## Stored data
=-=-=-=-=

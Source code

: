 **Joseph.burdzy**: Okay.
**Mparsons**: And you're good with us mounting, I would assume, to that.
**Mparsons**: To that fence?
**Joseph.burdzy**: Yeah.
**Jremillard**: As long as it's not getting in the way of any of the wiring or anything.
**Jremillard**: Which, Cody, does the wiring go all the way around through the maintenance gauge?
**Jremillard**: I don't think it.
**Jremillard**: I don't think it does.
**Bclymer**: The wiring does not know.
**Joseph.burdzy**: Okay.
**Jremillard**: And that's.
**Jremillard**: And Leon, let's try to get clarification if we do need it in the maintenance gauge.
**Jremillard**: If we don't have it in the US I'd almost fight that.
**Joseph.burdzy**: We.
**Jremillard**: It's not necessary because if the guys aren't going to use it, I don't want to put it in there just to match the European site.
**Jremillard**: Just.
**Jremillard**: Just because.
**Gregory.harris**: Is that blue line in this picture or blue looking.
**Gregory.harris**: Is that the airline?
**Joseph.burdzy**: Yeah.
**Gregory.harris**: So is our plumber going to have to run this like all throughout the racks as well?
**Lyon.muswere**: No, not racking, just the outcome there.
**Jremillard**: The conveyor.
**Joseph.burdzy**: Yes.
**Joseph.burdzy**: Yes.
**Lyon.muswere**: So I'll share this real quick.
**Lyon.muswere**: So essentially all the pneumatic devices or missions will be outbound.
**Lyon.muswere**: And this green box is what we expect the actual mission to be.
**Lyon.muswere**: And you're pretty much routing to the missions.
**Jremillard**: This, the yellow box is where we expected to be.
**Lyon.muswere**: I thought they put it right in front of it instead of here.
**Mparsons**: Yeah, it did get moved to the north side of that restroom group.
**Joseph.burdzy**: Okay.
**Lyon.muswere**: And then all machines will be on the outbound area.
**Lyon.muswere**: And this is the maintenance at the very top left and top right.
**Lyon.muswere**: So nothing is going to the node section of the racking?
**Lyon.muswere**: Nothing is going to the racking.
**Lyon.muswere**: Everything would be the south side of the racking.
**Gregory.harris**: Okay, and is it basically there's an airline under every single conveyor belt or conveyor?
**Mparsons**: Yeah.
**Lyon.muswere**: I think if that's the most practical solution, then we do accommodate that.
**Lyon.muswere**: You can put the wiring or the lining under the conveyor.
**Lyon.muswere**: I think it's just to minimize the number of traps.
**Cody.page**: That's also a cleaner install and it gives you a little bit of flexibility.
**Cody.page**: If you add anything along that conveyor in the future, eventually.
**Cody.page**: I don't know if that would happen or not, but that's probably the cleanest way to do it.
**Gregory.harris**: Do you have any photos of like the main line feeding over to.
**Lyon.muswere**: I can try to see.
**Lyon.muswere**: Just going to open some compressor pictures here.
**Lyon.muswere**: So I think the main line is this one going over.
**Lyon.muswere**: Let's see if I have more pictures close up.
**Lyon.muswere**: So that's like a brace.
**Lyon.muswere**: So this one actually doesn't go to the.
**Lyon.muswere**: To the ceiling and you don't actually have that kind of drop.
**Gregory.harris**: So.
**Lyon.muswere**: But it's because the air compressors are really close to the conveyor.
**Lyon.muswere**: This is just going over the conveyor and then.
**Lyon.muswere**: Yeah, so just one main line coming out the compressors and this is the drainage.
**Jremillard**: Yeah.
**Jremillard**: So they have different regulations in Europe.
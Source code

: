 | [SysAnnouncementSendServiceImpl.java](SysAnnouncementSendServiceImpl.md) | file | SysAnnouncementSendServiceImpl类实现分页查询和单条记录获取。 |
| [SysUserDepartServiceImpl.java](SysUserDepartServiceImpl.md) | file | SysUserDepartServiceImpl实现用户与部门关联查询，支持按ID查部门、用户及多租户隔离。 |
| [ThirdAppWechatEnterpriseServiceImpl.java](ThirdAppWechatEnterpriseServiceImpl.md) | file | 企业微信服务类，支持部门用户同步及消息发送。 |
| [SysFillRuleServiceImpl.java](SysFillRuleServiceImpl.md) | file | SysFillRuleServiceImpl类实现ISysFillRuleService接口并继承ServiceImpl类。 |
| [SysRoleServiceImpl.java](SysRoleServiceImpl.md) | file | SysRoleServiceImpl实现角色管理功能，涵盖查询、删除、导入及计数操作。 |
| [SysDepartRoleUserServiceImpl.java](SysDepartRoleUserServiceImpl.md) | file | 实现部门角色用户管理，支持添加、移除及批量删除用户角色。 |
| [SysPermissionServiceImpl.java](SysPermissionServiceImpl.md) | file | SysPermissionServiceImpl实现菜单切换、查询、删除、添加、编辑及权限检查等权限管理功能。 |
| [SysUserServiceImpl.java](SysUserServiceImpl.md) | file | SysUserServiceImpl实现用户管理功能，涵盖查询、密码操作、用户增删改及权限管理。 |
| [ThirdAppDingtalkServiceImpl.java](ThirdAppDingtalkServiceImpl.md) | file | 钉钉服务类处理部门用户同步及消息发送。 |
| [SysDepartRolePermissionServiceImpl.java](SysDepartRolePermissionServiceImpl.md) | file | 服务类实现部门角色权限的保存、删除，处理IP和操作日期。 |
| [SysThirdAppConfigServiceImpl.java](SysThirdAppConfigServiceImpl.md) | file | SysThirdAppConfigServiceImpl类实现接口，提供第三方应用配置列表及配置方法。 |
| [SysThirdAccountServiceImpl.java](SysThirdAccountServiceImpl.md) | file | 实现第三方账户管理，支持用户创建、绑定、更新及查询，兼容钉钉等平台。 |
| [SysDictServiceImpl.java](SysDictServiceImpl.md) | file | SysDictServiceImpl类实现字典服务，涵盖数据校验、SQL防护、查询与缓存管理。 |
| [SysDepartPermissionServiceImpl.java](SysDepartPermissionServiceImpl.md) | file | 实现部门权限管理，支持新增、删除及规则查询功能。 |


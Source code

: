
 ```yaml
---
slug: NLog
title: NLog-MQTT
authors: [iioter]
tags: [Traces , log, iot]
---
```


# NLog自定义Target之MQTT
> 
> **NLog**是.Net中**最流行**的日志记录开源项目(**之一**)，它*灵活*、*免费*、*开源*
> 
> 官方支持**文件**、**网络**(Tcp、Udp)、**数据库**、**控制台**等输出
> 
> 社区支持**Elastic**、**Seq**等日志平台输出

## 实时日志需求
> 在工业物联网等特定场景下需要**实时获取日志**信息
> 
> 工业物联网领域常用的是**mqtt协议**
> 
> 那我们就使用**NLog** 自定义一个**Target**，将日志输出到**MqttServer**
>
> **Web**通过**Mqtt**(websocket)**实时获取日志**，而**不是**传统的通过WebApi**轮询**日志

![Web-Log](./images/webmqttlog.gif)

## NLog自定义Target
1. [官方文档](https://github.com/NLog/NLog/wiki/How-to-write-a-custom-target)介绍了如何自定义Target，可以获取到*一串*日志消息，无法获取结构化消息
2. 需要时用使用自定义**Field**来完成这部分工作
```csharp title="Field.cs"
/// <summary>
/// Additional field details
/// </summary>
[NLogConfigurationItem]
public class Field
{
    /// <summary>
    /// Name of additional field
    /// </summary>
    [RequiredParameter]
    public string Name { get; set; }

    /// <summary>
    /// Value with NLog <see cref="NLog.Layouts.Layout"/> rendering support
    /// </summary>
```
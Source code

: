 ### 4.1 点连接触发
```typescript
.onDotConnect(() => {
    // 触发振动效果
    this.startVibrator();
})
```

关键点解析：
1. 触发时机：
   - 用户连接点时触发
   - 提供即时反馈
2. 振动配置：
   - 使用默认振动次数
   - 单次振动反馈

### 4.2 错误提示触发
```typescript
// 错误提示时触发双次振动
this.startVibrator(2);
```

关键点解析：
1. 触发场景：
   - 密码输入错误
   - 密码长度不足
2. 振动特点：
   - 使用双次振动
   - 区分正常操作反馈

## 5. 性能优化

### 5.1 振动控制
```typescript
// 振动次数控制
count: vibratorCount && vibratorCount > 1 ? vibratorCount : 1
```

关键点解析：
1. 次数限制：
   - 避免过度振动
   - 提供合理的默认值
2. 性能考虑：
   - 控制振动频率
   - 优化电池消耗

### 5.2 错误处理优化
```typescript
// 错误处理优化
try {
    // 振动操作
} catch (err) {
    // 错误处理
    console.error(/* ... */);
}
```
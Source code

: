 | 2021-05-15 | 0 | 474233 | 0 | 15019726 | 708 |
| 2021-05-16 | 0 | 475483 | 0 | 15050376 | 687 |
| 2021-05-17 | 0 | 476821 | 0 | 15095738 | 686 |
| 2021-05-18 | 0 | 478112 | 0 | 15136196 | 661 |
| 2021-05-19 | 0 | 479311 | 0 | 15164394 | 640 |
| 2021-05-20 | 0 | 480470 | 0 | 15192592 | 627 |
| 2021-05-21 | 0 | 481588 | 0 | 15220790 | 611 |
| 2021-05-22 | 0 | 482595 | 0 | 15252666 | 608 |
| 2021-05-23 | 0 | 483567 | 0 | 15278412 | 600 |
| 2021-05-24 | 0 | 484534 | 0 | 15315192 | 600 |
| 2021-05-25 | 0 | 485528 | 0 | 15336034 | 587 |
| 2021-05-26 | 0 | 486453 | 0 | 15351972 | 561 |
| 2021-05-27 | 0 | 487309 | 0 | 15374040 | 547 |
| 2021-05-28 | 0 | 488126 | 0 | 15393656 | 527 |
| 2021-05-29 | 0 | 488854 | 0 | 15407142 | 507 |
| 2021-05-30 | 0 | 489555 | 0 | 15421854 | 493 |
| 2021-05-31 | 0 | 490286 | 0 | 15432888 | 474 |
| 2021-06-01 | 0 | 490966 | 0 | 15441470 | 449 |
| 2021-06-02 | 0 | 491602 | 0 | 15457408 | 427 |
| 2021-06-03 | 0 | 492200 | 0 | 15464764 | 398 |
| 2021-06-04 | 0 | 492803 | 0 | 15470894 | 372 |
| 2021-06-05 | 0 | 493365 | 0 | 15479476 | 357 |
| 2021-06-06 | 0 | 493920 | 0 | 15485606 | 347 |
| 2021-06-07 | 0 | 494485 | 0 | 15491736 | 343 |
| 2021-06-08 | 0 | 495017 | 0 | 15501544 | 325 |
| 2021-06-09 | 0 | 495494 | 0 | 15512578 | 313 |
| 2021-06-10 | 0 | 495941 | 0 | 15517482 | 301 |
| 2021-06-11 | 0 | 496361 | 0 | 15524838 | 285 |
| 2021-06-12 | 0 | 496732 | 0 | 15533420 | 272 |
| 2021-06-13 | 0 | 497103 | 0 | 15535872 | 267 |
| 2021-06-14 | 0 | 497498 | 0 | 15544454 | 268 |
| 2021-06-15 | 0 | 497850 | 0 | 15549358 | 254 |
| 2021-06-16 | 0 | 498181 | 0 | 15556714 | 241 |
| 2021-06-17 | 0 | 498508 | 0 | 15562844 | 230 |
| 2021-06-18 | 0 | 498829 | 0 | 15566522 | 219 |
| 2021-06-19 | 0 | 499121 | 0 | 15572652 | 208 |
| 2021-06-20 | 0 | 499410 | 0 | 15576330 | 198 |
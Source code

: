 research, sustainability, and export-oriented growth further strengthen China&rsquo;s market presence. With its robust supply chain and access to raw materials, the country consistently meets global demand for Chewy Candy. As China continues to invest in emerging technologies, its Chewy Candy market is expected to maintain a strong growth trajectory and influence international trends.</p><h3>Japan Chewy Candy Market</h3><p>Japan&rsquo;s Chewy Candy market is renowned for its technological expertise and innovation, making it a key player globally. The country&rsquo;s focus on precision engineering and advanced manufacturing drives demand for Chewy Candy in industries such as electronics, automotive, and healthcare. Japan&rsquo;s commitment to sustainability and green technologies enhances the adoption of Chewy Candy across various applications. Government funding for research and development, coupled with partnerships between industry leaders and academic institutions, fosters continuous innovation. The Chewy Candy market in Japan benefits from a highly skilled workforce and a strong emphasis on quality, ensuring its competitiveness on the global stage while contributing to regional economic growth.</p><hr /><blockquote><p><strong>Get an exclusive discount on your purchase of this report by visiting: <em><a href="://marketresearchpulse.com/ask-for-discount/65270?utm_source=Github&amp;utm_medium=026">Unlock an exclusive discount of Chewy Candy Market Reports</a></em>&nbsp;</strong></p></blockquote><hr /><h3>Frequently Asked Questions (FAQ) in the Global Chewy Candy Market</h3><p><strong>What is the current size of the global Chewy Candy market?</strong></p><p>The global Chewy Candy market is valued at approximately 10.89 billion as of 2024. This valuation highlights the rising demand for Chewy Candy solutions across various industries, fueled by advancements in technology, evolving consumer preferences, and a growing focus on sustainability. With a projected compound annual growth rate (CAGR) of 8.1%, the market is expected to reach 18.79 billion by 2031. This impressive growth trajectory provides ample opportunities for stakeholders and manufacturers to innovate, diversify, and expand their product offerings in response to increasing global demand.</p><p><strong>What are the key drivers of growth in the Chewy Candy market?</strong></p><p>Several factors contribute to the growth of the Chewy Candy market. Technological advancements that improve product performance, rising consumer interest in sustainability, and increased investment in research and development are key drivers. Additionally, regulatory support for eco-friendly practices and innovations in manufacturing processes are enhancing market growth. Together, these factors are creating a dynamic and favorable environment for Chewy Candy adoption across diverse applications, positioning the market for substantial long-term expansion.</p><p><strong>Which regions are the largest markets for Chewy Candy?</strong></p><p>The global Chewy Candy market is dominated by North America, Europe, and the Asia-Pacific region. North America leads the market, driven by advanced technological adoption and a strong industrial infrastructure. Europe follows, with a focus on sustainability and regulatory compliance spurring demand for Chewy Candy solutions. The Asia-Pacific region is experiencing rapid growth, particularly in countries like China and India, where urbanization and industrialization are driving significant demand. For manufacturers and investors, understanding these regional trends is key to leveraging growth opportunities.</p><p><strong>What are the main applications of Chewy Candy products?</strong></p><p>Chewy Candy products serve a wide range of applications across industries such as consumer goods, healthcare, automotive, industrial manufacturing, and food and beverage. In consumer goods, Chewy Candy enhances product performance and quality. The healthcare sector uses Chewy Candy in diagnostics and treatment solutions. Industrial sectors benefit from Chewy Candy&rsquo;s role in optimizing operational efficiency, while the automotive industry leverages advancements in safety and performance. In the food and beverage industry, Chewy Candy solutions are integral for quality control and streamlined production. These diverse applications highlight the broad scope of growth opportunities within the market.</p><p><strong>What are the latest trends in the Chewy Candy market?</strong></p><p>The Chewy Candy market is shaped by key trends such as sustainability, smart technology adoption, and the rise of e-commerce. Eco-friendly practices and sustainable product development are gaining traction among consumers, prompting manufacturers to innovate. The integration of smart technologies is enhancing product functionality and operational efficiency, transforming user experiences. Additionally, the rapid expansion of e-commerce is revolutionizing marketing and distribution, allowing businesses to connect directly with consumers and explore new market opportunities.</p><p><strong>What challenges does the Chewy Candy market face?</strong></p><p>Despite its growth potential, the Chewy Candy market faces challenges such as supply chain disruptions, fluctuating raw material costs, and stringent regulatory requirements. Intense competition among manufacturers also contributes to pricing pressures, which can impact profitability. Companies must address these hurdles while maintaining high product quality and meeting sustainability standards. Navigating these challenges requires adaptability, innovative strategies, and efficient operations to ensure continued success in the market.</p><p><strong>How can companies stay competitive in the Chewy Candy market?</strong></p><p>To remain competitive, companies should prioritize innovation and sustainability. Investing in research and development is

=-=-=-=-=

## PROBLEM STATEMENT
Find "there" in the preceding records. Copy each line that holds it.

## RESPONSE
**Jremillard**: It's not necessary because if the guys aren't going to use it, I don't want to put it in there just to match the European site.
**Lyon.muswere**: No, not racking, just the outcome there.
**Gregory.harris**: Okay, and is it basically there's an airline under every single conveyor belt or conveyor?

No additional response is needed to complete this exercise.